__Data provided__.
====================

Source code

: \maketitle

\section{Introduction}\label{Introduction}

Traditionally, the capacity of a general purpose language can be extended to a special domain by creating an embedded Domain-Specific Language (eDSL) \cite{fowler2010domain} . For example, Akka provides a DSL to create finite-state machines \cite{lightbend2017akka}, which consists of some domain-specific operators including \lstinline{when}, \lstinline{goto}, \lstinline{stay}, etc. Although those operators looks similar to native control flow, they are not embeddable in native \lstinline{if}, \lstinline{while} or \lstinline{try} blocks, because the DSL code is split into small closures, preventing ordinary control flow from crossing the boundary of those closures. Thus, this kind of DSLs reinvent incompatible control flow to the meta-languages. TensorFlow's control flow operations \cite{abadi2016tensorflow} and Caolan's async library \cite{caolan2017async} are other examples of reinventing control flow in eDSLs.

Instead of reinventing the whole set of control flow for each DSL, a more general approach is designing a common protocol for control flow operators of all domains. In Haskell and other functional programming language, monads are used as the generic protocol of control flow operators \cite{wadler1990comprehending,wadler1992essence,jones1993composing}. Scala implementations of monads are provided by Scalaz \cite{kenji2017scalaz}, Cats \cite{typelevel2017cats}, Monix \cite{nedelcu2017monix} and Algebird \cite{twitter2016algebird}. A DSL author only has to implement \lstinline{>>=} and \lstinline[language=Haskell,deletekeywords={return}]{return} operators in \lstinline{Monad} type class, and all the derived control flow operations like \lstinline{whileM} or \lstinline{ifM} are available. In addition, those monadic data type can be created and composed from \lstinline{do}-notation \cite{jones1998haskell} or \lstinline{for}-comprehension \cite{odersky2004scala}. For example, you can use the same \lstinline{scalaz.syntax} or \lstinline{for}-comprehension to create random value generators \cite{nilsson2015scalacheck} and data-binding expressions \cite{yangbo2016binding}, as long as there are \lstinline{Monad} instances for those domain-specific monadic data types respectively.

====================

__Description of the task__. Nothing should be missing: every line above must be reproduced exactly.

__Task response__.
Source code

: \maketitle

\section{Introduction}\label{Introduction}

Traditionally, the capacity of a general purpose language can be extended to a special domain by creating an embedded Domain-Specific Language (eDSL) \cite{fowler2010domain} . For example, Akka provides a DSL to create finite-state machines \cite{lightbend2017akka}, which consists of some domain-specific operators including \lstinline{when}, \lstinline{goto}, \lstinline{stay}, etc. Although those operators looks similar to native control flow, they are not embeddable in native \lstinline{if}, \lstinline{while} or \lstinline{try} blocks, because the DSL code is split into small closures, preventing ordinary control flow from crossing the boundary of those closures. Thus, this kind of DSLs reinvent incompatible control flow to the meta-languages. TensorFlow's control flow operations \cite{abadi2016tensorflow} and Caolan's async library \cite{caolan2017async} are other examples of reinventing control flow in eDSLs.

Instead of reinventing the whole set of control flow for each DSL, a more general approach is designing a common protocol for control flow operators of all domains. In Haskell and other functional programming language, monads are used as the generic protocol of control flow operators \cite{wadler1990comprehending,wadler1992essence,jones1993composing}. Scala implementations of monads are provided by Scalaz \cite{kenji2017scalaz}, Cats \cite{typelevel2017cats}, Monix \cite{nedelcu2017monix} and Algebird \cite{twitter2016algebird}. A DSL author only has to implement \lstinline{>>=} and \lstinline[language=Haskell,deletekeywords={return}]{return} operators in \lstinline{Monad} type class, and all the derived control flow operations like \lstinline{whileM} or \lstinline{ifM} are available. In addition, those monadic data type can be created and composed from \lstinline{do}-notation \cite{jones1998haskell} or \lstinline{for}-comprehension \cite{odersky2004scala}. For example, you can use the same \lstinline{scalaz.syntax} or \lstinline{for}-comprehension to create random value generators \cite{nilsson2015scalacheck} and data-binding expressions \cite{yangbo2016binding}, as long as there are \lstinline{Monad} instances for those domain-specific monadic data types respectively.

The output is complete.